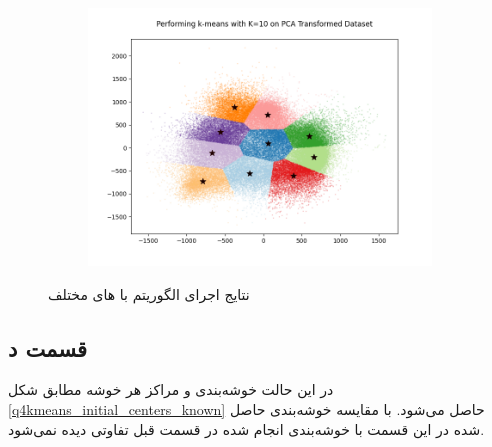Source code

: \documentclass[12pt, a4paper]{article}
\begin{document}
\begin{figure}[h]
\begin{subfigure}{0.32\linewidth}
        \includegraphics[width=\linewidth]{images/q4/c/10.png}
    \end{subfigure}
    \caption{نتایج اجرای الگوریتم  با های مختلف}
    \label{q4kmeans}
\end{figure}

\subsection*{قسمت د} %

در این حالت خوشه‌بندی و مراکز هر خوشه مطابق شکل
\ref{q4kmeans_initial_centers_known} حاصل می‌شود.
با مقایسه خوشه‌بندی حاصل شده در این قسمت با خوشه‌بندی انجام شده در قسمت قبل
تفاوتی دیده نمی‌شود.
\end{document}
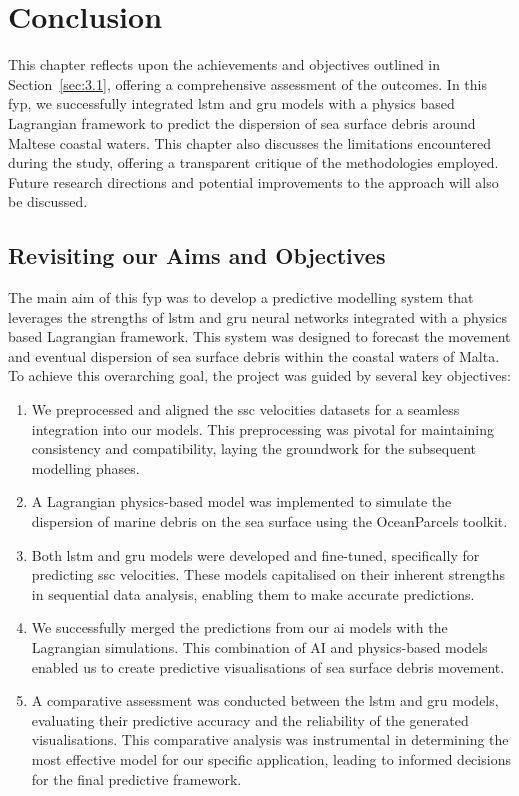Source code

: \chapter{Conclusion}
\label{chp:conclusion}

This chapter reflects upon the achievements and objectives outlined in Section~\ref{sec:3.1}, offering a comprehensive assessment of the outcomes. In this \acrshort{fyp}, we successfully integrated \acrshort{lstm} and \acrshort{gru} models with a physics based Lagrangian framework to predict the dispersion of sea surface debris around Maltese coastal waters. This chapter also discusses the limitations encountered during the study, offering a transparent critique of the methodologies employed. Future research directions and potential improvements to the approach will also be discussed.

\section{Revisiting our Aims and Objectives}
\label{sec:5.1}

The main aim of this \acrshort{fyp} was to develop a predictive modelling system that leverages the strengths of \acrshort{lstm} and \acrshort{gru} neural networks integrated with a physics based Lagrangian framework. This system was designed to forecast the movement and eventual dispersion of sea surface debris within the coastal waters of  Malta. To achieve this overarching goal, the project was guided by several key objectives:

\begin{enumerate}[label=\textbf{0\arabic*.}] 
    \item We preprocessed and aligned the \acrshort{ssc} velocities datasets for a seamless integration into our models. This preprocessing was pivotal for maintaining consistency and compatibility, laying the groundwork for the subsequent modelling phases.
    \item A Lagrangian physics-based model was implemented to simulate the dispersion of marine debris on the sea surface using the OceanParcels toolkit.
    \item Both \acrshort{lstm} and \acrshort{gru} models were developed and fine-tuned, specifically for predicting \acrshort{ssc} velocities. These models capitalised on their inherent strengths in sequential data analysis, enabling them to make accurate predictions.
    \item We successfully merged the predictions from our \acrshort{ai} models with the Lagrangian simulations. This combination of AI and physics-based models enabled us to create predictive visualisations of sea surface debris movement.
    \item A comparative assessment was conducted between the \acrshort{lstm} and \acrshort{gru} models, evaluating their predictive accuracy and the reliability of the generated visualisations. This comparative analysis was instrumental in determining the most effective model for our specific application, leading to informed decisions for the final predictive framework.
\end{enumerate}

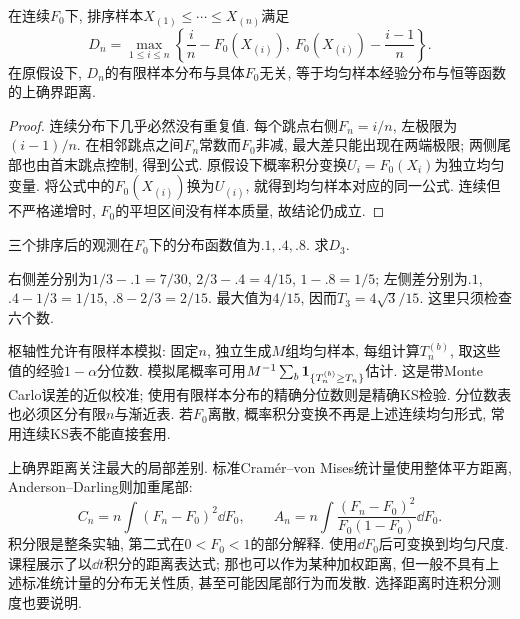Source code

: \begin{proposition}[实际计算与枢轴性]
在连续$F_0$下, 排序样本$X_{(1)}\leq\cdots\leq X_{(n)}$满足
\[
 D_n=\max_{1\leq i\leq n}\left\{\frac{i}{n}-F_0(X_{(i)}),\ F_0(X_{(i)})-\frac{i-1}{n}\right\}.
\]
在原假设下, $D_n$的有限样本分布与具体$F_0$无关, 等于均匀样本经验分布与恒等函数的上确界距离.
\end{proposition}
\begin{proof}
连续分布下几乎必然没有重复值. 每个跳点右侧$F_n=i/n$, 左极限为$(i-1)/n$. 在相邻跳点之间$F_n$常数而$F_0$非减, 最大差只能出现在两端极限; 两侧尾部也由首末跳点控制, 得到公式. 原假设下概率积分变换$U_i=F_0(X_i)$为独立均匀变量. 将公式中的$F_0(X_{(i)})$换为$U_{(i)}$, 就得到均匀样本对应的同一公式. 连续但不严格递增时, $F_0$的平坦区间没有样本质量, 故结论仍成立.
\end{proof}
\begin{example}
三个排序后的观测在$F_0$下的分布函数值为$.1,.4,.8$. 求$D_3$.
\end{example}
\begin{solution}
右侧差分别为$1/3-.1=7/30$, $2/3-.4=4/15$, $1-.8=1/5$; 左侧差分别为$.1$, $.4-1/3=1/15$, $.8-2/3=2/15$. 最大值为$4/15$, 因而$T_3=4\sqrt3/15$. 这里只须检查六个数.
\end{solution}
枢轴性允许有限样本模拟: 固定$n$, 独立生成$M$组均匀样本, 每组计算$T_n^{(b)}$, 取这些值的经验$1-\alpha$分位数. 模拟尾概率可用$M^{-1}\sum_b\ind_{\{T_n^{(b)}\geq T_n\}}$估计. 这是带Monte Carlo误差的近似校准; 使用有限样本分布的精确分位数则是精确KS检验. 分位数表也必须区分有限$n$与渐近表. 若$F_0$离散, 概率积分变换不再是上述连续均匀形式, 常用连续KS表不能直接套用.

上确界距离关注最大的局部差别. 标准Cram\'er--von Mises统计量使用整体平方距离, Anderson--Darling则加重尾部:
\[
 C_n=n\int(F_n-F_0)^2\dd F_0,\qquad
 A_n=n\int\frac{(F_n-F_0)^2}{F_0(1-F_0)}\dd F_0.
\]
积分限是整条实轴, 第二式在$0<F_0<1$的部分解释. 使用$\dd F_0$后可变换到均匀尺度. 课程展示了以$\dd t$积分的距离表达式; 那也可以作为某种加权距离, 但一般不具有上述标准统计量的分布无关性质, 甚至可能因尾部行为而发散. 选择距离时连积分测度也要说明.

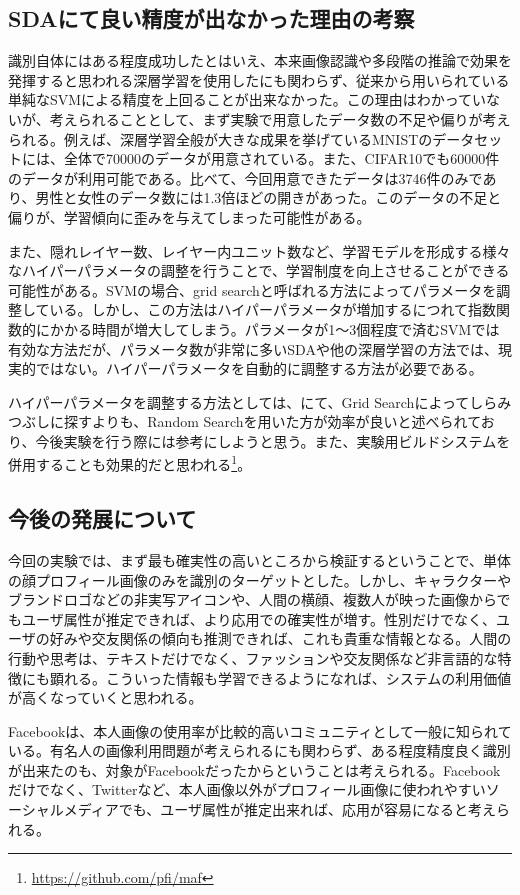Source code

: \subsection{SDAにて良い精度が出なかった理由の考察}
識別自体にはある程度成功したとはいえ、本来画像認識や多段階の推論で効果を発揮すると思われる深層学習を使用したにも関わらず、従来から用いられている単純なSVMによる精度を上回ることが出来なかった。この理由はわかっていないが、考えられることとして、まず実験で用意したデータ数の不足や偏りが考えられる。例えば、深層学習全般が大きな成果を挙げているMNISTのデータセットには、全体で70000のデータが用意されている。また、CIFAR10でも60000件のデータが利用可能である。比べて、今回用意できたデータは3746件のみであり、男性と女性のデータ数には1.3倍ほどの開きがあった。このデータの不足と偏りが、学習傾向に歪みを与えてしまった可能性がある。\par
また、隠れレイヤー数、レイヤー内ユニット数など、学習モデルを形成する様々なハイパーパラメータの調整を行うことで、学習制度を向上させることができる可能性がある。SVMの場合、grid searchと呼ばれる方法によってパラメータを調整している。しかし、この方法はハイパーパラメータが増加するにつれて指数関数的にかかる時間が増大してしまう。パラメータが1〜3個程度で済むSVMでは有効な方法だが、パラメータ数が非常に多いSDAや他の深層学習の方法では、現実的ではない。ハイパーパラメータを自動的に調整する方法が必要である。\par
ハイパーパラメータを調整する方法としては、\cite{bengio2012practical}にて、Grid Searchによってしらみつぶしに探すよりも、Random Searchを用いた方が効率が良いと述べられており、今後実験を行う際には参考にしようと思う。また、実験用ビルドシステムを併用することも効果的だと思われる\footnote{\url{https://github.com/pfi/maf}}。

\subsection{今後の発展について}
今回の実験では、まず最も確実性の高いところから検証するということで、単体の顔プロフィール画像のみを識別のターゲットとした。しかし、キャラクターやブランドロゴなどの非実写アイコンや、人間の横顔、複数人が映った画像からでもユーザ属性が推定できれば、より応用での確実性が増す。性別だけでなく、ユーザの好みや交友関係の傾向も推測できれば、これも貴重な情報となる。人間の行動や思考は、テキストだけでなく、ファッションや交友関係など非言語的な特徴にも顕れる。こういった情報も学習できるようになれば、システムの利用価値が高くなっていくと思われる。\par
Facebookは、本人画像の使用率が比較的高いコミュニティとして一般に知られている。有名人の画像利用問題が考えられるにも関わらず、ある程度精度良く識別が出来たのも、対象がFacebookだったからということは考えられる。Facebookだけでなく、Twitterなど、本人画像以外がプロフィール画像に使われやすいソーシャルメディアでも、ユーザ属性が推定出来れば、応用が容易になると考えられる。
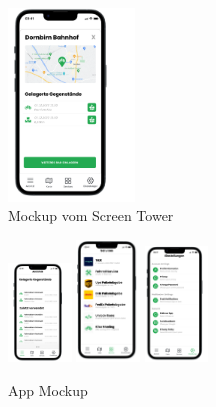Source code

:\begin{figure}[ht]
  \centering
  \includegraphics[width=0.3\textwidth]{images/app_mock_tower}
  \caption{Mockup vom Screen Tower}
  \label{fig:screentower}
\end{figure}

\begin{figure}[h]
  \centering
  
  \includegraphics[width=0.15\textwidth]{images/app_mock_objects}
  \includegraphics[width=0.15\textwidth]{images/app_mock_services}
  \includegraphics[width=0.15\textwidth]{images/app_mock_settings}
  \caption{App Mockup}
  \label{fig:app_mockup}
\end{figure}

**TASK INSTRUCTIONS:** Your task is to restate word for word the lines from the top of the data to the line containing "در این حالت", both ends included, with every picture left out.

**RESULT OF THE EXERCISE:**
Source code

: \documentclass[12pt, a4paper]{article}
\begin{document}
\begin{figure}[h]
\begin{subfigure}{0.32\linewidth}
        \includegraphics[width=\linewidth]{images/q4/c/10.png}
    \end{subfigure}
    \caption{نتایج اجرای الگوریتم  با های مختلف}
    \label{q4kmeans}
\end{figure}

\subsection*{قسمت د} %

در این حالت خوشه‌بندی و مراکز هر خوشه مطابق شکل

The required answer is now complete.